She removes the breaded low-cost delicacies with a
certain Victorian elegance, spinning around to address the curious crowd.
“Okay, who wants to be the first to try?”
As the crowd draws closer drooling with anticipation
in a response that would make Pavlov proud, a shrill prehistoric bone-chilling
cry rings out.
- - -
In the grocery store’s bubble Dave, the security
guard, slumbers in a wooden chair propped up against the wall. On a closed
circuit TV different angles of Longfellow’s flicker in black and white. The ear
piercing audible onslaught sends Dave ricocheting rumbling rocketing to the
monitor where Jacobson is seen clawing his way to the front of the pack.

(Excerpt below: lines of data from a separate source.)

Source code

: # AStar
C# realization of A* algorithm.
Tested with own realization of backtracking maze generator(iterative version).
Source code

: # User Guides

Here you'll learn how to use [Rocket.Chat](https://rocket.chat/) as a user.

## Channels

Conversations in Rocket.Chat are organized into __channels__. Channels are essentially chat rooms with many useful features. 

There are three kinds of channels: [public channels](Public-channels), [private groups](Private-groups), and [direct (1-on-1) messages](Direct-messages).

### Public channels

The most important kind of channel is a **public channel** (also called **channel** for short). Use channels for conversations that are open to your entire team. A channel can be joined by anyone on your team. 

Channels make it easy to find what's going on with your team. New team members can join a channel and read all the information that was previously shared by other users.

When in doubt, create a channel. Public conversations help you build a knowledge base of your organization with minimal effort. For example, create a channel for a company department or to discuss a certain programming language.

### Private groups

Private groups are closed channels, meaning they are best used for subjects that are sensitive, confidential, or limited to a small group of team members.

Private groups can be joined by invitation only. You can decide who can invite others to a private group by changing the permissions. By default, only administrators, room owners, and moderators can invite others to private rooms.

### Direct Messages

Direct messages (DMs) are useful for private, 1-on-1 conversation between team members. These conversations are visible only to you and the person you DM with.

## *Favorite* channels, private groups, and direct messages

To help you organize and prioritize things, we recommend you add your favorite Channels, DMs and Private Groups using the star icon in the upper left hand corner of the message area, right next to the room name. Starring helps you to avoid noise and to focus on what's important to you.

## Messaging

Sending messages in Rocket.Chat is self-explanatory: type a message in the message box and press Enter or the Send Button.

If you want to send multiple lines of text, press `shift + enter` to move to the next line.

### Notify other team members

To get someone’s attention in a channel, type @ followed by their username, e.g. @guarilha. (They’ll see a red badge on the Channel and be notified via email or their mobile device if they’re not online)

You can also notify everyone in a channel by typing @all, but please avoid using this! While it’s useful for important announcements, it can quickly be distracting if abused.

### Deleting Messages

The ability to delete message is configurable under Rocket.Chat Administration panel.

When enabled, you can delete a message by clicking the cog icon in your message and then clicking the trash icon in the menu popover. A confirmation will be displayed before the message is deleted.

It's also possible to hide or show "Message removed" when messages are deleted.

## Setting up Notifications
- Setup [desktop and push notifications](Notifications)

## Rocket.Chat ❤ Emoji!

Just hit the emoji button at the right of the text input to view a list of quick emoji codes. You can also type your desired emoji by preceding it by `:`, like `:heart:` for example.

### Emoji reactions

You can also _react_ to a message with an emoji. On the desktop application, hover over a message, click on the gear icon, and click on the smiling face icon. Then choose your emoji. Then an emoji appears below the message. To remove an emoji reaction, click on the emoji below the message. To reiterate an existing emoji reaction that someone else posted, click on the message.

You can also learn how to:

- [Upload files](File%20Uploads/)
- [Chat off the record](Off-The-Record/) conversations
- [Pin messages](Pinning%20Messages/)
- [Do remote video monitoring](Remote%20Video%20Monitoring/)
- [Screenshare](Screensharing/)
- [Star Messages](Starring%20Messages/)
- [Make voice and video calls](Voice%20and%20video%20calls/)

Recognizing the familiar old man Dave sighs, slants his chair, and slinks back
into it.
- - -
With the power of a million stampeding wildebeests
Jacobson flips up Jane’s tray of free samples summoning righteous indignation
not seen since Jesus in the temple of the moneychangers. Coconut shrimp
projectiles fly everywhere. Jane becomes unhinged and tries catching the tasty
in-between meal snacks in mid-air. Unfortunately, Jane trips and lands face
first in the kiwi salsa. Unfortunate for the worker’s comp. claim adjuster that
is.
- - -
With Dean Martin cool Skid scans the last of Mrs. Robertson’s
purchases.
Boop. Boop. Boop.
“How do ya wanna pay fer dat, Mrs. R?”
“Check,” she says.
“Then I’m goinga have to see some ID.”
Squinting and pursing her mouth, arms folded in protest
stonewalling Skid.
Skid continues, “oh now ya wanna be friends huh?”
Amused Skid glances over his shoulder and shudders.
“Incoming!” He yells and ducks.
Mrs. Robertson remains unimpressed and rolls her eyes. Then
seeing what Skid saw she hits the deck. An egg arches past hitting the divider
wall with a splat!
“Wow,” Skid rises cautiously one eye above the counter.
Blink.
- - -
At times Jacobson’s existence seemed unbearable.
Memories haunted him. One day blurred into the next. The prices changed but
Jacobson did not. Just like tuna can logos that would change from a big lipped Caribbean fisherman, to a happy upright dolphin, and
eventually settling on a serrated golden crest; in the same way Jacobson was a
test of what the public would accept. The old man himself probably would have
put an end to the stem cell implants a long time ago if it were not for his
wife signing the medical forms like checks from a joint bank account.
“This false idol must come down,” Jacobson rages while rocking
an isle.
- - -
Mrs. Robertson scribbles out the check while shaking
her head.
“This is really out of hand,” she unnecessarily editorializes,
“Someone should really stop him!”
“Usually Mrs. Jacobson is here to pick ol’ Jacobson up about
this time. That is if she’s not busy snoggin’ the gardener.”
Bang. Crash. Bang
Skid leans into the crane necked microphone and
presses the button, “Clean up on isle twelve.”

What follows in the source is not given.